Simpulan akhir penelitian itu, salah satunya menghasilkan temuan bahwa sisa-sisa garam yang melekat pada tubuh mumi itu adalah bukti terbesar bahwa Fir'aun memang mati karena tenggelam, dan itu sekaligus menunjukkan Al Quran selaras dengan sains.

Pada Firman Allah SWT itu membuktikan tentang bagaimana keadaan tubuh Firaun setelah diangkat dari dasar laut, dan kemudian mengantarkan Maurice Bucaille bersyahadat.

Lantas, apa makna dari pengalaman empirik dan spiritual itu? Khususnya bagaimana manusia saat ini menghadapi pandemi COVID-19?

Baca juga: KPID dukung lembaga penyiaran tayangkan doa bersama di tengah pandemi

Baca juga: Bekasi berdoa satu menit untuk sejuta umat



Kekuatan ilahiyah

Hakikat manusia itu lemah, sehingga ketika mentok atau tidak bisa menemukan solusi atas suatu masalah, terlebih berskala sangat berat, secara alamiah umumnya adalah menyandarkan diri pada kekuatan ilahiyah yang bersifat transendental.
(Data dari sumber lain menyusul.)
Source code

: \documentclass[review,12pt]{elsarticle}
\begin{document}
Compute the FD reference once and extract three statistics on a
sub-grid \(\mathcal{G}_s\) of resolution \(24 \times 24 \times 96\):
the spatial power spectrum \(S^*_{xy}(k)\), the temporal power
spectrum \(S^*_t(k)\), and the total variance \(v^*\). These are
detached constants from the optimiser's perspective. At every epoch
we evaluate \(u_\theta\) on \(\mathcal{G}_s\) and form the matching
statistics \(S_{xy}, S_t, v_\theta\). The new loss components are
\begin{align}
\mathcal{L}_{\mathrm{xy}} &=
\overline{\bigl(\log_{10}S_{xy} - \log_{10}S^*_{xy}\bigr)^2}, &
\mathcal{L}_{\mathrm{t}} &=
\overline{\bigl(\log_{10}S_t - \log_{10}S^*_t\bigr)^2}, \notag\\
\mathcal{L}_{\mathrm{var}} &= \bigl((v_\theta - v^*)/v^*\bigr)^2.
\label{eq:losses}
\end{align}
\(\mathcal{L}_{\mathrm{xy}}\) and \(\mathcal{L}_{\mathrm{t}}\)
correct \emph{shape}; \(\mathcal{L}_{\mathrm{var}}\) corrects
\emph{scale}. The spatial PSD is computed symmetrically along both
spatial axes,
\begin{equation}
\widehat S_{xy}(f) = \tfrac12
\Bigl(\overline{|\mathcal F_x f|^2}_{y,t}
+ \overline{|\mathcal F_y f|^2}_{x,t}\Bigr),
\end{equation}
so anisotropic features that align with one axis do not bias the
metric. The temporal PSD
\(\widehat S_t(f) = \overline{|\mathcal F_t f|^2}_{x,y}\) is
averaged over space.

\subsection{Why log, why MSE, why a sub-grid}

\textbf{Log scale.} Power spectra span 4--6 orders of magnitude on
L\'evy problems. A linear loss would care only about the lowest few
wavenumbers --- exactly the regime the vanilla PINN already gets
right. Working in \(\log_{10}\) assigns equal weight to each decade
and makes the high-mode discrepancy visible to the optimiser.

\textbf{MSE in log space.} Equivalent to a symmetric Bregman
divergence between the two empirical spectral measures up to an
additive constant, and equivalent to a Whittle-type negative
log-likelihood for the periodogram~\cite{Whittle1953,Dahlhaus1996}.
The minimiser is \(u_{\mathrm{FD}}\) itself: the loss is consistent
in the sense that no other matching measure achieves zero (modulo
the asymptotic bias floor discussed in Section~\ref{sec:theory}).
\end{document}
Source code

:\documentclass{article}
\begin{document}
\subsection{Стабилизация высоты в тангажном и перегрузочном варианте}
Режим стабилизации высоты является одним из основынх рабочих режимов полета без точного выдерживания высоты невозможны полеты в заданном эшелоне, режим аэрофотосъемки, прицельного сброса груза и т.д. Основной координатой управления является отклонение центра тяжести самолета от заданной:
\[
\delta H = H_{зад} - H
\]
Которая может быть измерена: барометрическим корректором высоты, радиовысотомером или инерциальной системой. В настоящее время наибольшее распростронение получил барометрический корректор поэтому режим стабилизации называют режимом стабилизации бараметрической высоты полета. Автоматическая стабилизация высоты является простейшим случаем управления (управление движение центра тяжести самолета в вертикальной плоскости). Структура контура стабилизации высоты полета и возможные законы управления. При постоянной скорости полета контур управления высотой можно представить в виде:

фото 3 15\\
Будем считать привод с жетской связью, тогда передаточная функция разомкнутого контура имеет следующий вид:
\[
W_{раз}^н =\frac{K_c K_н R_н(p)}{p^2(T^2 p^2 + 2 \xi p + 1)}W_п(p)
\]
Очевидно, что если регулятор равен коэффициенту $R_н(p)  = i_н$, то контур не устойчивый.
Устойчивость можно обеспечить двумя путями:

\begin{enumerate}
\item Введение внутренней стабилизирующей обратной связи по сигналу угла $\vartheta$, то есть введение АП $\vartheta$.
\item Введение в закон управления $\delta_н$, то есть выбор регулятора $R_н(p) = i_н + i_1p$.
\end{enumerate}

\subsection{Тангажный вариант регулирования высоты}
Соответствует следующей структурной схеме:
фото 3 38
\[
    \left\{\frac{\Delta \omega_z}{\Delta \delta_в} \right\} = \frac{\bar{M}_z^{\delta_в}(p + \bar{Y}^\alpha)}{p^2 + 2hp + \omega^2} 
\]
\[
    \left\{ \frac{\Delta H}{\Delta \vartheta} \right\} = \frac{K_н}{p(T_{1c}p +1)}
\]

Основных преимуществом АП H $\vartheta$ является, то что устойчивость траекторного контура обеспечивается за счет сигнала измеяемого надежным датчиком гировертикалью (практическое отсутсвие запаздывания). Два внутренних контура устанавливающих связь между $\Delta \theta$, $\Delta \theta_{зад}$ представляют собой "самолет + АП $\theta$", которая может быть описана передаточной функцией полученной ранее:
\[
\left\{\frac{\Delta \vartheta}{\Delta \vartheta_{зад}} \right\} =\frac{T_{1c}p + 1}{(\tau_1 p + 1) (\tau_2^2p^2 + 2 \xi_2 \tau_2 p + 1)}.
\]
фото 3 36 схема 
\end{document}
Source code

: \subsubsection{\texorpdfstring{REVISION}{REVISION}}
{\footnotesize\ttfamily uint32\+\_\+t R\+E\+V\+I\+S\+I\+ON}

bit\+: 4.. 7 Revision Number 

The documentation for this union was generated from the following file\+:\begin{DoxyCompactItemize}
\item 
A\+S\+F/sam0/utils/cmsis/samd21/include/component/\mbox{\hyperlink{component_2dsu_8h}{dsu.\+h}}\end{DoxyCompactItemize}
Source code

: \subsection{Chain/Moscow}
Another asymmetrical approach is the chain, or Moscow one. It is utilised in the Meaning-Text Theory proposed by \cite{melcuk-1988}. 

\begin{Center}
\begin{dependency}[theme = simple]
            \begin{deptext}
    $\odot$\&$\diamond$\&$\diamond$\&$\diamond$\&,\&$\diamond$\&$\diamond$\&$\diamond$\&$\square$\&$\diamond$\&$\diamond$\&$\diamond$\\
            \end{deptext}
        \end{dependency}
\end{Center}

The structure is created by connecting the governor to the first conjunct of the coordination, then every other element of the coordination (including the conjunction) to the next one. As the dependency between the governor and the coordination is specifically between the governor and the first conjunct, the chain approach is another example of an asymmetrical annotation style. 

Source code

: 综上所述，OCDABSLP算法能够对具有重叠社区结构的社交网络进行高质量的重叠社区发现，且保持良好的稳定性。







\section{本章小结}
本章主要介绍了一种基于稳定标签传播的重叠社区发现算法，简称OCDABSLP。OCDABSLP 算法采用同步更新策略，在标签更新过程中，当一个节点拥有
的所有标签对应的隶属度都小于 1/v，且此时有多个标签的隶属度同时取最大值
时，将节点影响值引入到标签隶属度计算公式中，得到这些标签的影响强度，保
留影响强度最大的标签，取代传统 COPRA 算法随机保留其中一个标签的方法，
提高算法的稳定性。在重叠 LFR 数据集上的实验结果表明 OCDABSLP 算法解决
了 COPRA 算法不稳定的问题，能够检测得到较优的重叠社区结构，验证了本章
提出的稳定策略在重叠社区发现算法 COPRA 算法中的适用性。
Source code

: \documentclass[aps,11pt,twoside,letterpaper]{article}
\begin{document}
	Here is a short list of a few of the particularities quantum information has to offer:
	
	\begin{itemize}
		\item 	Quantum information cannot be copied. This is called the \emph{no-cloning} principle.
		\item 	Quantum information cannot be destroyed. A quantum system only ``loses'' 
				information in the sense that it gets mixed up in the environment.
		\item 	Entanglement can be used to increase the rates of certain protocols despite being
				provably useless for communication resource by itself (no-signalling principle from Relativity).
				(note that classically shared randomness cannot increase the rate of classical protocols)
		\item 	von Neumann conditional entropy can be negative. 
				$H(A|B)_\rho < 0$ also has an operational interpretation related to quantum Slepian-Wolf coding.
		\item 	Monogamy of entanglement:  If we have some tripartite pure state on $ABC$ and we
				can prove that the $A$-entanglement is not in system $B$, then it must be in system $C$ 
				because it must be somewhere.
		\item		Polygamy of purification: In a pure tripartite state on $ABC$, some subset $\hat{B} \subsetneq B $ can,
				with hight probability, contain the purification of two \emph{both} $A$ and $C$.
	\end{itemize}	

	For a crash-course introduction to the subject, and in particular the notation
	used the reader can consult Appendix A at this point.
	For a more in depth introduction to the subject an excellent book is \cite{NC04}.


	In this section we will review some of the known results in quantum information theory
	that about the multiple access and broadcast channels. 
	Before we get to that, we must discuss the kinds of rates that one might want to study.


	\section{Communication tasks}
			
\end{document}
Sifat transendental itu, yakni mengutamakan atau menonjolkan hal-hal yang bersifat kerohanian.

Pandemi global COVID-19, diakui atau tidak, berimplikasi pada kekhawatiran atau ketakutan pada bahaya, termasuk kematian sehingga manusia berupaya untuk mencari dan menemukan sandaran pada kekuatan ilahiyah, tatkala upaya-upaya non-ilahiyah belum mendapatkan jalan keluar.

Ikhtiar untuk mencari solusi jelas merupakan hal yang diwajibkan pada manusia guna mengatasi masalah yang dihadapi. Itu terlihat dari upaya ilmuwan kesehatan dunia untuk menemukan obat --apapun bentuknya-- guna mengatasi COVID-19.

Dosen Universitas Islam Negeri (UIN) Syarif Hidayatullah Jakarta Dr Anwar Abbas, M.Ag, dalam konteks COVID-19, mengajak umat Islam untuk patuh dan tidak menyepelekan ilmu yang datang dari ilmuwan dan para ahli.

Menurut Wakil Rektor II Institut Keguruan dan Ilmu Pendidikan Muhammadiyah Jakarta itu, perbuatan berdasarkan ilmu adalah mencerminkan keimanan dan kepatuhan kepada Allah SWT.

Tugas dan kewajiban umat Islam adalah mendengarkan nasihat dan pandangan dari ilmuwan, karena di dalamnya terdapat kebenaran yang telah mereka temukan dan gali dari ayat-ayat Allah SWT yang ada, yang bukan hanya ayat-ayat "qouliyah" atau ayat-ayat Al Quran saja, tapi juga ayat-ayat "kauniyah", yaitu ayat-ayat atau hukum-hukum dan ketentuan-ketentuan yang telah dibuat dan ditetapkan oleh Allah SWT di dalam alam itu sendiri.

Ayat-ayat kauniyah itu yang telah mereka susun dan sistematisasi menjadi ilmu, termasuk menyangkut virus corona itu.

Anwar Abbas yang juga Sekretaris Jenderal (Sekjen) MUI itu merujuk pada Al Quran Surat Al-Baqarah ayat 195, yang menyatakan, "Allah SWT melarang manusia membiarkan diri jatuh ke lembah kebinasaan."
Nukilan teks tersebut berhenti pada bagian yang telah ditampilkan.